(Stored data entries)
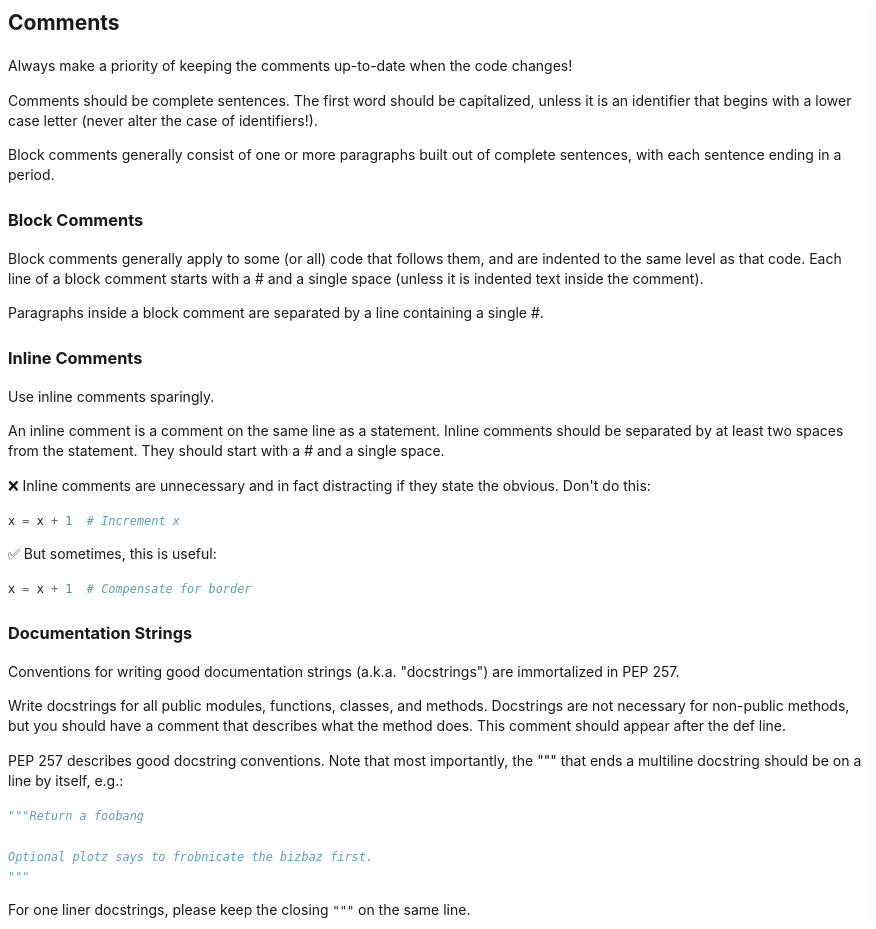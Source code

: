 ## Comments

Always make a priority of keeping the comments up-to-date when the code changes!

Comments should be complete sentences. The first word should be capitalized, unless it is an identifier that begins with a lower case letter (never alter the case of identifiers!).

Block comments generally consist of one or more paragraphs built out of complete sentences, with each sentence ending in a period.

### Block Comments

Block comments generally apply to some (or all) code that follows them, and are indented to the same level as that code. Each line of a block comment starts with a # and a single space (unless it is indented text inside the comment).

Paragraphs inside a block comment are separated by a line containing a single #.

### Inline Comments

Use inline comments sparingly.

An inline comment is a comment on the same line as a statement. Inline comments should be separated by at least two spaces from the statement. They should start with a # and a single space.

❌ Inline comments are unnecessary and in fact distracting if they state the obvious. Don't do this:

```python
x = x + 1  # Increment x
```

✅ But sometimes, this is useful:

```python
x = x + 1  # Compensate for border
```

### Documentation Strings

Conventions for writing good documentation strings (a.k.a. "docstrings") are immortalized in PEP 257.

Write docstrings for all public modules, functions, classes, and methods. Docstrings are not necessary for non-public methods, but you should have a comment that describes what the method does. This comment should appear after the def line.

PEP 257 describes good docstring conventions. Note that most importantly, the """ that ends a multiline docstring should be on a line by itself, e.g.:

```python
"""Return a foobang

Optional plotz says to frobnicate the bizbaz first.
"""
```

For one liner docstrings, please keep the closing `"""` on the same line.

* Exercise goal *
How many lines in the records above contain the word "sentences"? Answer with the number only.

* Solution for this task *
2